Twelve years ago Lizzie co-founded women's adventure travel company Wanderwomen, which has taken groups sea kayaking, tramping, mountain biking and rock-climbing.
Next challenge is to shoot the Ngaporo Rapid, following Lizzie's instructions to stick close to the bank where the channel runs. I read later that this rapid is notorious - in 1940 a steamer carrying sheep and cattle capsized here, losing all stock and drowning three members of the crew.
Our fourth and last campsite, Ngaporo, is a delightful spot with room on the flat pebbly foreshore for tents and two further terraces up the bank. Despite paddling 23km that day, we get the gear uphill easily - we have a chain system sussed by then.
A later group of paddlers lights a campfire with driftwood and we join them near the water watching the stars come out and the river slowly turning black in the dusk. It was a magical moment to mark the last night of our journey.
On our last day Lizzie advises us on the Autapu Rapid which can have pressure waves up to 1m high. You can avoid these large waves by passing to the right of the main current.
Before the next rapid, a jetboat driver yells to us as he passes, "Niagara Falls coming up!" Te Autemutu Rapid is swift. We hardly have time to bale water out before we're into the Paparoa rapid, past an old eel weir. It's a long turbulent rapid. I think "Eureka. We're all through." Then I look back and see an upturned canoe with two heads bobbing along beside it.
Lizzie sets off immediately, rescue rope at the ready. But the two in the water swim to the nearby Pipiriki boat ramp while Lizzie hauls in the canoe by rope. This, our first and only capsize, certainly ends the trip with a bang. Or, as one of the swimmers puts it, "Capsizing was a crowning achievement for me - all that build-up we went through preparing for the rapids just had to have a dramatic climax."
Case notes
Contact
Bushwise Women (Email) ran the trip, contracting Wanderwomen as guides.

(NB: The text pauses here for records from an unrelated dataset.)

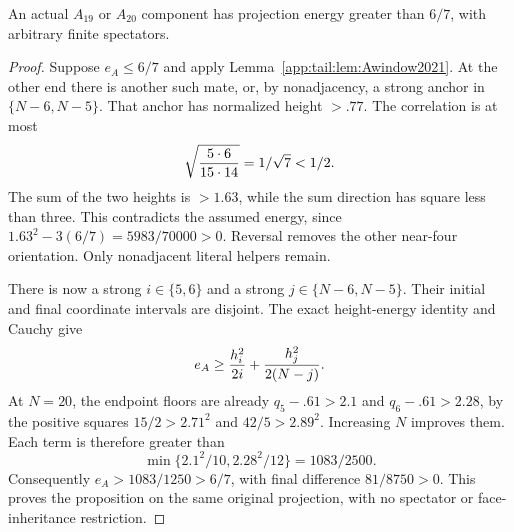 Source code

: \begin{proposition}
\label{app:tail:prop:A19A20}
An actual $A_{19}$ or $A_{20}$ component has projection energy
greater than $6/7$, with arbitrary finite spectators.
\end{proposition}
\begin{proof}
Suppose $e_A\le6/7$ and apply
Lemma~\ref{app:tail:lem:Awindow2021}. At the other end there is another such
mate, or, by nonadjacency, a strong anchor in $\{N-6,N-5\}$.
That anchor has normalized height $>.77$. The correlation is at most
\[
 \sqrt{{5\cdot6\over15\cdot14}}=1/\sqrt7<1/2.
\]
The sum of the two heights is $>1.63$, while the sum direction
has square less than three. This contradicts the assumed energy,
since $1.63^2-3(6/7)=5983/70000>0$. Reversal removes the other
near-four orientation. Only nonadjacent literal helpers remain.

There is now a strong $i\in\{5,6\}$ and a strong
$j\in\{N-6,N-5\}$. Their initial and final coordinate intervals
are disjoint. The exact height-energy identity and Cauchy give
\[
 e_A\ge{h_i^2\over2i}+{h_j^2\over2(N-j)}.
\]
At $N=20$, the endpoint floors are already $q_5-.61>2.1$ and
$q_6-.61>2.28$, by the positive squares
$15/2>2.71^2$ and $42/5>2.89^2$. Increasing $N$ improves them.
Each term is therefore greater than
\[
 \min\{2.1^2/10,2.28^2/12\}=1083/2500.
\]
Consequently $e_A>1083/1250>6/7$, with final difference
$81/8750>0$. This proves the proposition on the same original
projection, with no spectator or face-inheritance restriction.
\end{proof}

Ph: Lyn Jowett (04) 562 6011.
When to go
This trip was a New Year special which has become a regular. Bushwise Women also run other types of outdoor trips throughout the year in New Zealand, Australia and some places further afield.
What it costs
$750. Covers canoe/camping gear; food and transport from and back to meeting place; single tent and sleeping mat can be hired for $20 each.
How to get there
We met at National Park. Car parking was available on private property. Transport provided to Whanganui River and return. What to take Bushwise Women provide a gear list and urge you not to take extras - everything must be carried up steep banks in your barrel.
Fitness
Fitness-for-canoeing exercises sent when you book. Novices are welcome.